PROBLEM STATEMENT » Set down the lines below exactly as they stand, please. Go from the first through the one containing "- locust http://0.0.0.0:8089/".

Records contained in a dataset »

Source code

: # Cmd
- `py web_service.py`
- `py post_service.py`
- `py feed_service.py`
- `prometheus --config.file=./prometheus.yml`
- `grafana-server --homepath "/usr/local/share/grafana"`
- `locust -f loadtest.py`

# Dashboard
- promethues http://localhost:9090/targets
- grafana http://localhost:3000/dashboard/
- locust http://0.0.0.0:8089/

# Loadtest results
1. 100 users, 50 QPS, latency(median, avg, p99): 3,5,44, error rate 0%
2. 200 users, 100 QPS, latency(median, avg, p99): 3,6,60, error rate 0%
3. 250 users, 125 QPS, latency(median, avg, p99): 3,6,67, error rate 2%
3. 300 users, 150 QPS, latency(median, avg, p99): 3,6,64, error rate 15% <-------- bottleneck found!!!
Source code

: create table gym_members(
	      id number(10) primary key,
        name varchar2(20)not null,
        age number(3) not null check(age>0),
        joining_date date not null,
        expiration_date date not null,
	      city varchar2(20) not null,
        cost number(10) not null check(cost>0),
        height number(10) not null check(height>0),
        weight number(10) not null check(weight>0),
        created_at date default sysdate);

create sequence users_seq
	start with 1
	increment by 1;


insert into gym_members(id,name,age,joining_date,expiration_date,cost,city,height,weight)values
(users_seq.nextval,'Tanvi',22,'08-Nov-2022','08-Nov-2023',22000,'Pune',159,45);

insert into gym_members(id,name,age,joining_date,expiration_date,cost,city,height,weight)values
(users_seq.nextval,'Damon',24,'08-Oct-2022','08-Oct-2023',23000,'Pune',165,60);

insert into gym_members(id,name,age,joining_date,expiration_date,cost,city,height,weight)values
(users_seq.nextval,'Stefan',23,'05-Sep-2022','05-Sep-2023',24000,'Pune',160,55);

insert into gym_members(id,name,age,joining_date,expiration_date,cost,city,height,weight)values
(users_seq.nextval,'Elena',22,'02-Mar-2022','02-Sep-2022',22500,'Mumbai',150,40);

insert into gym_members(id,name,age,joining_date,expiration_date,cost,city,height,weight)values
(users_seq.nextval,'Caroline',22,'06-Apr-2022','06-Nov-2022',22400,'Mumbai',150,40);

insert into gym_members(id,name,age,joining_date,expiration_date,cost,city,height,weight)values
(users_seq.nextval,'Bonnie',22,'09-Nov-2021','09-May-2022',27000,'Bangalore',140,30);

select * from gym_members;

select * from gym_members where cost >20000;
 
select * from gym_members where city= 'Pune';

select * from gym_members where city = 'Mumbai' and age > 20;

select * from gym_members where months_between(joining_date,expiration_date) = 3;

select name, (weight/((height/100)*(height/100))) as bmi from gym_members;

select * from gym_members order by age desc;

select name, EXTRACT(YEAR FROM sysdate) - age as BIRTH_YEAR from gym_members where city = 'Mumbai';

SOLUTION FOR THIS TASK »
Source code

: # Cmd
- `py web_service.py`
- `py post_service.py`
- `py feed_service.py`
- `prometheus --config.file=./prometheus.yml`
- `grafana-server --homepath "/usr/local/share/grafana"`
- `locust -f loadtest.py`

# Dashboard
- promethues http://localhost:9090/targets
- grafana http://localhost:3000/dashboard/
- locust http://0.0.0.0:8089/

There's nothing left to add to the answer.